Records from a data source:
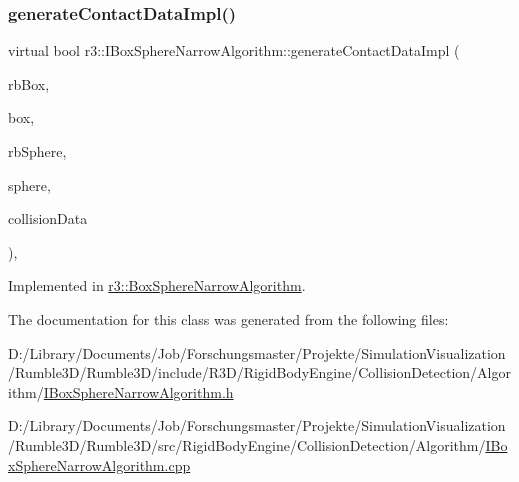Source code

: \subsubsection{\texorpdfstring{generate\+Contact\+Data\+Impl()}{generateContactDataImpl()}}
{\footnotesize\ttfamily virtual bool r3\+::\+I\+Box\+Sphere\+Narrow\+Algorithm\+::generate\+Contact\+Data\+Impl (\begin{DoxyParamCaption}\item[{\mbox{\hyperlink{classr3_1_1_rigid_body}{Rigid\+Body}} $\ast$}]{rb\+Box,  }\item[{\mbox{\hyperlink{classr3_1_1_collision_box}{Collision\+Box}} $\ast$}]{box,  }\item[{\mbox{\hyperlink{classr3_1_1_rigid_body}{Rigid\+Body}} $\ast$}]{rb\+Sphere,  }\item[{\mbox{\hyperlink{classr3_1_1_collision_sphere}{Collision\+Sphere}} $\ast$}]{sphere,  }\item[{\mbox{\hyperlink{classr3_1_1_collision_data}{Collision\+Data}} \&}]{collision\+Data }\end{DoxyParamCaption})\hspace{0.3cm}{\ttfamily [protected]}, {}}



Implemented in \mbox{\hyperlink{classr3_1_1_box_sphere_narrow_algorithm_a2fc345fdec27e85f0e569afa0d500865}{r3\+::\+Box\+Sphere\+Narrow\+Algorithm}}.



The documentation for this class was generated from the following files\+:\begin{DoxyCompactItemize}
\item 
D\+:/\+Library/\+Documents/\+Job/\+Forschungsmaster/\+Projekte/\+Simulation\+Visualization/\+Rumble3\+D/\+Rumble3\+D/include/\+R3\+D/\+Rigid\+Body\+Engine/\+Collision\+Detection/\+Algorithm/\mbox{\hyperlink{_i_box_sphere_narrow_algorithm_8h}{I\+Box\+Sphere\+Narrow\+Algorithm.\+h}}\item 
D\+:/\+Library/\+Documents/\+Job/\+Forschungsmaster/\+Projekte/\+Simulation\+Visualization/\+Rumble3\+D/\+Rumble3\+D/src/\+Rigid\+Body\+Engine/\+Collision\+Detection/\+Algorithm/\mbox{\hyperlink{_i_box_sphere_narrow_algorithm_8cpp}{I\+Box\+Sphere\+Narrow\+Algorithm.\+cpp}}\end{DoxyCompactItemize}
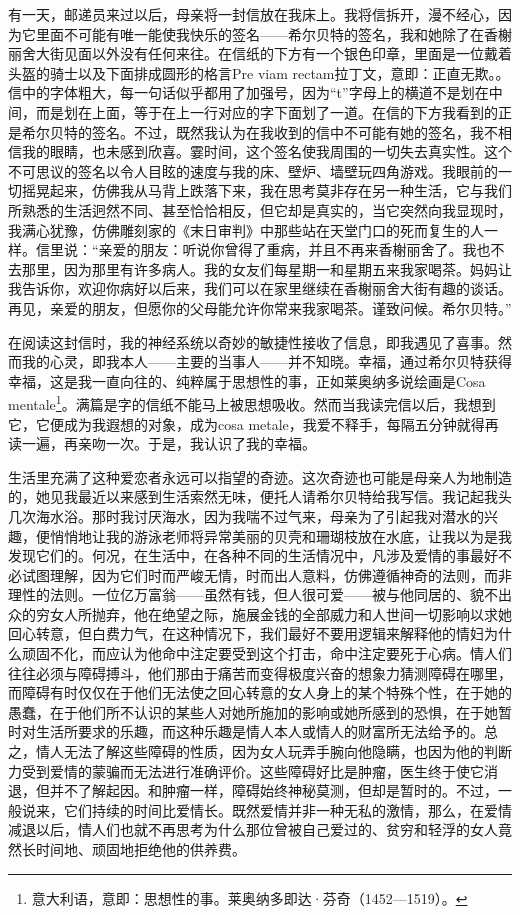 \par 有一天，邮递员来过以后，母亲将一封信放在我床上。我将信拆开，漫不经心，因为它里面不可能有唯一能使我快乐的签名——希尔贝特的签名，我和她除了在香榭丽舍大街见面以外没有任何来往。在信纸的下方有一个银色印章，里面是一位戴着头盔的骑士以及下面排成圆形的格言Pre viam rectam拉丁文，意即：正直无欺。。信中的字体粗大，每一句话似乎都用了加强号，因为“t”字母上的横道不是划在中间，而是划在上面，等于在上一行对应的字下面划了一道。在信的下方我看到的正是希尔贝特的签名。不过，既然我认为在我收到的信中不可能有她的签名，我不相信我的眼睛，也未感到欣喜。霎时间，这个签名使我周围的一切失去真实性。这个不可思议的签名以令人目眩的速度与我的床、壁炉、墙壁玩四角游戏。我眼前的一切摇晃起来，仿佛我从马背上跌落下来，我在思考莫非存在另一种生活，它与我们所熟悉的生活迥然不同、甚至恰恰相反，但它却是真实的，当它突然向我显现时，我满心犹豫，仿佛雕刻家的《末日审判》中那些站在天堂门口的死而复生的人一样。信里说：“亲爱的朋友：听说你曾得了重病，并且不再来香榭丽舍了。我也不去那里，因为那里有许多病人。我的女友们每星期一和星期五来我家喝茶。妈妈让我告诉你，欢迎你病好以后来，我们可以在家里继续在香榭丽舍大街有趣的谈话。再见，亲爱的朋友，但愿你的父母能允许你常来我家喝茶。谨致问候。希尔贝特。”
\par 在阅读这封信时，我的神经系统以奇妙的敏捷性接收了信息，即我遇见了喜事。然而我的心灵，即我本人——主要的当事人——并不知晓。幸福，通过希尔贝特获得幸福，这是我一直向往的、纯粹属于思想性的事，正如莱奥纳多说绘画是Cosa mentale\footnote{意大利语，意即：思想性的事。莱奥纳多即达·芬奇（1452—1519）。}。满篇是字的信纸不能马上被思想吸收。然而当我读完信以后，我想到它，它便成为我遐想的对象，成为cosa metale，我爱不释手，每隔五分钟就得再读一遍，再亲吻一次。于是，我认识了我的幸福。
\par 生活里充满了这种爱恋者永远可以指望的奇迹。这次奇迹也可能是母亲人为地制造的，她见我最近以来感到生活索然无味，便托人请希尔贝特给我写信。我记起我头几次海水浴。那时我讨厌海水，因为我喘不过气来，母亲为了引起我对潜水的兴趣，便悄悄地让我的游泳老师将异常美丽的贝壳和珊瑚枝放在水底，让我以为是我发现它们的。何况，在生活中，在各种不同的生活情况中，凡涉及爱情的事最好不必试图理解，因为它们时而严峻无情，时而出人意料，仿佛遵循神奇的法则，而非理性的法则。一位亿万富翁——虽然有钱，但人很可爱——被与他同居的、貌不出众的穷女人所抛弃，他在绝望之际，施展金钱的全部威力和人世间一切影响以求她回心转意，但白费力气，在这种情况下，我们最好不要用逻辑来解释他的情妇为什么顽固不化，而应认为他命中注定要受到这个打击，命中注定要死于心病。情人们往往必须与障碍搏斗，他们那由于痛苦而变得极度兴奋的想象力猜测障碍在哪里，而障碍有时仅仅在于他们无法使之回心转意的女人身上的某个特殊个性，在于她的愚蠢，在于他们所不认识的某些人对她所施加的影响或她所感到的恐惧，在于她暂时对生活所要求的乐趣，而这种乐趣是情人本人或情人的财富所无法给予的。总之，情人无法了解这些障碍的性质，因为女人玩弄手腕向他隐瞒，也因为他的判断力受到爱情的蒙骗而无法进行准确评价。这些障碍好比是肿瘤，医生终于使它消退，但并不了解起因。和肿瘤一样，障碍始终神秘莫测，但却是暂时的。不过，一般说来，它们持续的时间比爱情长。既然爱情并非一种无私的激情，那么，在爱情减退以后，情人们也就不再思考为什么那位曾被自己爱过的、贫穷和轻浮的女人竟然长时间地、顽固地拒绝他的供养费。
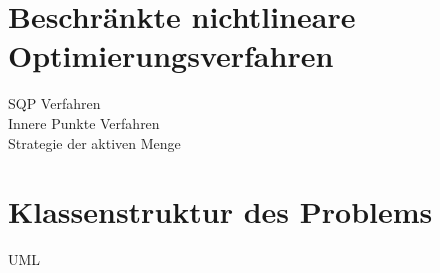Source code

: 



\section{Beschränkte nichtlineare Optimierungsverfahren}
SQP Verfahren \\
Innere Punkte Verfahren \\
Strategie der aktiven Menge



\section{Klassenstruktur des Problems}

UML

Exercise | Starting at the line that holds "Strategie der aktiven Menge", retype each line exactly through the end of the entries, both ends included.

Solution to the exercise |
Strategie der aktiven Menge



\section{Klassenstruktur des Problems}

UML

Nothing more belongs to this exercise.